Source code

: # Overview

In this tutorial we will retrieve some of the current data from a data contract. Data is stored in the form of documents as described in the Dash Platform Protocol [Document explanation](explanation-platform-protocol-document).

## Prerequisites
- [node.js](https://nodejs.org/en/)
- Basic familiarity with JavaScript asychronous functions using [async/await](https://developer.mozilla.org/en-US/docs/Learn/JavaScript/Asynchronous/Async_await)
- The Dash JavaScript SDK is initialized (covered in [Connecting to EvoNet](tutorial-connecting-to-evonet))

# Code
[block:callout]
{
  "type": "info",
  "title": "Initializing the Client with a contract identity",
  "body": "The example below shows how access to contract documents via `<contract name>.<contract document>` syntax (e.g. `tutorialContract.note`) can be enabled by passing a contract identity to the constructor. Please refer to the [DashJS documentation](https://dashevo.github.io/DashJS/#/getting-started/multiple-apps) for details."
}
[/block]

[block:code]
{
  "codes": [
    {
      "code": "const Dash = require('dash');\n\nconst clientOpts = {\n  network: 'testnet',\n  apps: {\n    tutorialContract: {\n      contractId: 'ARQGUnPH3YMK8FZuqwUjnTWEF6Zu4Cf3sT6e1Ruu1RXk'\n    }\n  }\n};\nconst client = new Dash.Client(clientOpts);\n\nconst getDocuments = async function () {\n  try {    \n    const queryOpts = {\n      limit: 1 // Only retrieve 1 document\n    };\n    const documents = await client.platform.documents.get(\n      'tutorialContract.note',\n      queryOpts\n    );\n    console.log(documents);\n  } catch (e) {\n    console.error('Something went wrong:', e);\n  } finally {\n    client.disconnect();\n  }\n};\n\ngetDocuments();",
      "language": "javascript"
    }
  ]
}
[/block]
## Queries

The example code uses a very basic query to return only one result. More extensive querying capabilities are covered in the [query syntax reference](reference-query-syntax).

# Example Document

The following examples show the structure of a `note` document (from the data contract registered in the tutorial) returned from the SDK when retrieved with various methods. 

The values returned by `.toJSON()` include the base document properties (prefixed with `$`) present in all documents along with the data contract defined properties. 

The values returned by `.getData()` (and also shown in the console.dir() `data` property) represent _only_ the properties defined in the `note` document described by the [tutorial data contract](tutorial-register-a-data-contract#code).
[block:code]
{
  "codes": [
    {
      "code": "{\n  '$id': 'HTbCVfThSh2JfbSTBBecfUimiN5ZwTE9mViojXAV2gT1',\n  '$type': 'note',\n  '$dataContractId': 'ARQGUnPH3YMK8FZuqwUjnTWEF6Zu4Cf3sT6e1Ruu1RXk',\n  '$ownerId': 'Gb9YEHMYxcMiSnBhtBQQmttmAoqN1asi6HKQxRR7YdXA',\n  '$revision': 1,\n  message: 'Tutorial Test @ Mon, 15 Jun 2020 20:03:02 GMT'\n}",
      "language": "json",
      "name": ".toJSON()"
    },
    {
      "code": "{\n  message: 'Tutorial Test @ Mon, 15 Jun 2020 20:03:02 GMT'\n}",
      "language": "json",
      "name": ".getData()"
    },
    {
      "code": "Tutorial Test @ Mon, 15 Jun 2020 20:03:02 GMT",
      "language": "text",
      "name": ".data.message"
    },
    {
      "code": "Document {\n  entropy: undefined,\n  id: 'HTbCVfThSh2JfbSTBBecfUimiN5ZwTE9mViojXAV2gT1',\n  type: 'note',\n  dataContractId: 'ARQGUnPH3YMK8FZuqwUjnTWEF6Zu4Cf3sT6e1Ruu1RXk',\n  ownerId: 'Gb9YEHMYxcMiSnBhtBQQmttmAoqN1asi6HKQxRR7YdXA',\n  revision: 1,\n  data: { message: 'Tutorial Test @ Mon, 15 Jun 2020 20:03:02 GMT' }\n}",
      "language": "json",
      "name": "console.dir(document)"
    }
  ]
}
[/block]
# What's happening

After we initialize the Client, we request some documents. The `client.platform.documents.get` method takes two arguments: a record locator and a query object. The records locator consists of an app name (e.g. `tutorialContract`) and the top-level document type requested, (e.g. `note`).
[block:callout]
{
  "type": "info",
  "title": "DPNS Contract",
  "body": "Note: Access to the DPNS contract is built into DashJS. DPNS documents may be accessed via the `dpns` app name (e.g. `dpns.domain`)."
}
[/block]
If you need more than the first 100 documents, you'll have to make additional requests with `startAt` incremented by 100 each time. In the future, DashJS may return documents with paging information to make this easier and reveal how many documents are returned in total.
--*--
● Action item
Nothing may be omitted; retype every record exactly.

● Task result
Source code

: # Overview

In this tutorial we will retrieve some of the current data from a data contract. Data is stored in the form of documents as described in the Dash Platform Protocol [Document explanation](explanation-platform-protocol-document).

## Prerequisites
- [node.js](https://nodejs.org/en/)
- Basic familiarity with JavaScript asychronous functions using [async/await](https://developer.mozilla.org/en-US/docs/Learn/JavaScript/Asynchronous/Async_await)
- The Dash JavaScript SDK is initialized (covered in [Connecting to EvoNet](tutorial-connecting-to-evonet))

# Code
[block:callout]
{
  "type": "info",
  "title": "Initializing the Client with a contract identity",
  "body": "The example below shows how access to contract documents via `<contract name>.<contract document>` syntax (e.g. `tutorialContract.note`) can be enabled by passing a contract identity to the constructor. Please refer to the [DashJS documentation](https://dashevo.github.io/DashJS/#/getting-started/multiple-apps) for details."
}
[/block]

[block:code]
{
  "codes": [
    {
      "code": "const Dash = require('dash');\n\nconst clientOpts = {\n  network: 'testnet',\n  apps: {\n    tutorialContract: {\n      contractId: 'ARQGUnPH3YMK8FZuqwUjnTWEF6Zu4Cf3sT6e1Ruu1RXk'\n    }\n  }\n};\nconst client = new Dash.Client(clientOpts);\n\nconst getDocuments = async function () {\n  try {    \n    const queryOpts = {\n      limit: 1 // Only retrieve 1 document\n    };\n    const documents = await client.platform.documents.get(\n      'tutorialContract.note',\n      queryOpts\n    );\n    console.log(documents);\n  } catch (e) {\n    console.error('Something went wrong:', e);\n  } finally {\n    client.disconnect();\n  }\n};\n\ngetDocuments();",
      "language": "javascript"
    }
  ]
}
[/block]
## Queries

The example code uses a very basic query to return only one result. More extensive querying capabilities are covered in the [query syntax reference](reference-query-syntax).

# Example Document

The following examples show the structure of a `note` document (from the data contract registered in the tutorial) returned from the SDK when retrieved with various methods. 

The values returned by `.toJSON()` include the base document properties (prefixed with `$`) present in all documents along with the data contract defined properties. 

The values returned by `.getData()` (and also shown in the console.dir() `data` property) represent _only_ the properties defined in the `note` document described by the [tutorial data contract](tutorial-register-a-data-contract#code).
[block:code]
{
  "codes": [
    {
      "code": "{\n  '$id': 'HTbCVfThSh2JfbSTBBecfUimiN5ZwTE9mViojXAV2gT1',\n  '$type': 'note',\n  '$dataContractId': 'ARQGUnPH3YMK8FZuqwUjnTWEF6Zu4Cf3sT6e1Ruu1RXk',\n  '$ownerId': 'Gb9YEHMYxcMiSnBhtBQQmttmAoqN1asi6HKQxRR7YdXA',\n  '$revision': 1,\n  message: 'Tutorial Test @ Mon, 15 Jun 2020 20:03:02 GMT'\n}",
      "language": "json",
      "name": ".toJSON()"
    },
    {
      "code": "{\n  message: 'Tutorial Test @ Mon, 15 Jun 2020 20:03:02 GMT'\n}",
      "language": "json",
      "name": ".getData()"
    },
    {
      "code": "Tutorial Test @ Mon, 15 Jun 2020 20:03:02 GMT",
      "language": "text",
      "name": ".data.message"
    },
    {
      "code": "Document {\n  entropy: undefined,\n  id: 'HTbCVfThSh2JfbSTBBecfUimiN5ZwTE9mViojXAV2gT1',\n  type: 'note',\n  dataContractId: 'ARQGUnPH3YMK8FZuqwUjnTWEF6Zu4Cf3sT6e1Ruu1RXk',\n  ownerId: 'Gb9YEHMYxcMiSnBhtBQQmttmAoqN1asi6HKQxRR7YdXA',\n  revision: 1,\n  data: { message: 'Tutorial Test @ Mon, 15 Jun 2020 20:03:02 GMT' }\n}",
      "language": "json",
      "name": "console.dir(document)"
    }
  ]
}
[/block]
# What's happening

After we initialize the Client, we request some documents. The `client.platform.documents.get` method takes two arguments: a record locator and a query object. The records locator consists of an app name (e.g. `tutorialContract`) and the top-level document type requested, (e.g. `note`).
[block:callout]
{
  "type": "info",
  "title": "DPNS Contract",
  "body": "Note: Access to the DPNS contract is built into DashJS. DPNS documents may be accessed via the `dpns` app name (e.g. `dpns.domain`)."
}
[/block]
If you need more than the first 100 documents, you'll have to make additional requests with `startAt` incremented by 100 each time. In the future, DashJS may return documents with paging information to make this easier and reveal how many documents are returned in total.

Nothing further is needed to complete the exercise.